[Records drawn from a dataset]
........
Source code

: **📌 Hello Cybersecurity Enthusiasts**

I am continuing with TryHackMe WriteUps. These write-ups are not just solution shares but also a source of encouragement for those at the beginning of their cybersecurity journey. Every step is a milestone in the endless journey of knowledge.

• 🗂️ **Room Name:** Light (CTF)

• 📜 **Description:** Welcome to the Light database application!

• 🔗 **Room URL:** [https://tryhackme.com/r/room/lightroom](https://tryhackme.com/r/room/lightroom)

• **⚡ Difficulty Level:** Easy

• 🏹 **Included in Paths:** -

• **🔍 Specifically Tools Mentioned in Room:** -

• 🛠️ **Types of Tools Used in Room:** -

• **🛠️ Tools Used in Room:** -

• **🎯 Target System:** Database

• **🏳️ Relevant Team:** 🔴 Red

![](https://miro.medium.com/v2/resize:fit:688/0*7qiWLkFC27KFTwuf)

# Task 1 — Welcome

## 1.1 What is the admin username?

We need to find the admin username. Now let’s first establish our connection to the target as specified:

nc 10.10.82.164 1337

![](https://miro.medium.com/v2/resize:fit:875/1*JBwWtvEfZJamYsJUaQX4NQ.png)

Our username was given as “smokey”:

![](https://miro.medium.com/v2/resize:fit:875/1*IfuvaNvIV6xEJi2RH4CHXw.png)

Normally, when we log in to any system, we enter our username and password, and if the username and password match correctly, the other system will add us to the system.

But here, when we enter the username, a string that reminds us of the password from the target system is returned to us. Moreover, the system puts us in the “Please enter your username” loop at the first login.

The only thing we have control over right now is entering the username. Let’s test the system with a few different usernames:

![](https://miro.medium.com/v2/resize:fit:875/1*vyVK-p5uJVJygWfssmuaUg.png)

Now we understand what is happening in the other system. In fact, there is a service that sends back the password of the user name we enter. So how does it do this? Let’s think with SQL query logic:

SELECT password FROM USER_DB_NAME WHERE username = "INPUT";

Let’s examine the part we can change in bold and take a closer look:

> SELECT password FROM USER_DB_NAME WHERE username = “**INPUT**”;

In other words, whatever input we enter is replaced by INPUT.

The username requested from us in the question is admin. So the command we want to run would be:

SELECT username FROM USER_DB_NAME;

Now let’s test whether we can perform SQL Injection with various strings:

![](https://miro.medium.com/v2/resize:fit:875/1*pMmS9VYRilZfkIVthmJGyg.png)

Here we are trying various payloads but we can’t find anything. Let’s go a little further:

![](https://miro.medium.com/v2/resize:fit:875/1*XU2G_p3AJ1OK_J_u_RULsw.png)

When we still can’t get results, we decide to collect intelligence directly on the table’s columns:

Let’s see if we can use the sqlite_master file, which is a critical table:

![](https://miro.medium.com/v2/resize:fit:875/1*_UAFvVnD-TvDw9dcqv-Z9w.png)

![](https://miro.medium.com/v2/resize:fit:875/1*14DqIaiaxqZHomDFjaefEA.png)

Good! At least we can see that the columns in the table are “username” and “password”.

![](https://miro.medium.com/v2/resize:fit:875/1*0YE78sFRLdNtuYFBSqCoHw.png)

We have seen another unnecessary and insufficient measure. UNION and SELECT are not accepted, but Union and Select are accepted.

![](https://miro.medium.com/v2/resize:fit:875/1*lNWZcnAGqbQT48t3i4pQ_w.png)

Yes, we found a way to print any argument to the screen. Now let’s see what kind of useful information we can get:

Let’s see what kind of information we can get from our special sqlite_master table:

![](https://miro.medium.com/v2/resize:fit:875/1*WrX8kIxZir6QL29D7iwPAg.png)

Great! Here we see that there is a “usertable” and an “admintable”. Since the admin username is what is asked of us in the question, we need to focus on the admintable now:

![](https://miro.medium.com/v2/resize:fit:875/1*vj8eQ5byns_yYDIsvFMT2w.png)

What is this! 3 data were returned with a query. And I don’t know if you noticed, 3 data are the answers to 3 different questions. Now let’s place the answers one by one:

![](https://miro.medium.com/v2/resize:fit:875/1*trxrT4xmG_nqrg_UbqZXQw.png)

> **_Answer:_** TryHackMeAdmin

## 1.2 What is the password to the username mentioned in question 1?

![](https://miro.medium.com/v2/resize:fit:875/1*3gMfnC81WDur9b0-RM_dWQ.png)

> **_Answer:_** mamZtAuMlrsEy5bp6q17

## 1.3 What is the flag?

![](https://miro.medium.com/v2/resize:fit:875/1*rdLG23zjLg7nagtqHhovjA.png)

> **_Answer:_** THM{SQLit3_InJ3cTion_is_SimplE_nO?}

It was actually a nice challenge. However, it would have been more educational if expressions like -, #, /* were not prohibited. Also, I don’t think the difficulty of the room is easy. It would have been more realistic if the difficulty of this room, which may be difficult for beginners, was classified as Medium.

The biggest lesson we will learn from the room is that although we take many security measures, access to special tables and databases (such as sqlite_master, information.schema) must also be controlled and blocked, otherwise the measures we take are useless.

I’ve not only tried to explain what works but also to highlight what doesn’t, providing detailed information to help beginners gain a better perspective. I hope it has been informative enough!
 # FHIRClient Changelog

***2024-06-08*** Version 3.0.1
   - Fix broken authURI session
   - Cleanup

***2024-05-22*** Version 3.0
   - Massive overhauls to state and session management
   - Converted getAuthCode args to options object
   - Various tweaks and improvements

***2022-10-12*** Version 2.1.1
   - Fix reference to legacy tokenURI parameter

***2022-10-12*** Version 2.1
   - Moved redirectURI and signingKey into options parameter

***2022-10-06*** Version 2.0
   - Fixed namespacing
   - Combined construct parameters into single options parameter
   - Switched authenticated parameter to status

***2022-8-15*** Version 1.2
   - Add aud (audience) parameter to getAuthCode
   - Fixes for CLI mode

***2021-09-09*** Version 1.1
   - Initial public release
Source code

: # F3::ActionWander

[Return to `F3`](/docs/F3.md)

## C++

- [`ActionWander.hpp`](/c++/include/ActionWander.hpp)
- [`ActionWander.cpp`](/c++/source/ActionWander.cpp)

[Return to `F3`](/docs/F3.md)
........
### [Required action]
Which lines of the records above contain the word "would"? Copy each of them.

### [Solution for this task]
The username requested from us in the question is admin. So the command we want to run would be:
It was actually a nice challenge. However, it would have been more educational if expressions like -, #, /* were not prohibited. Also, I don’t think the difficulty of the room is easy. It would have been more realistic if the difficulty of this room, which may be difficult for beginners, was classified as Medium.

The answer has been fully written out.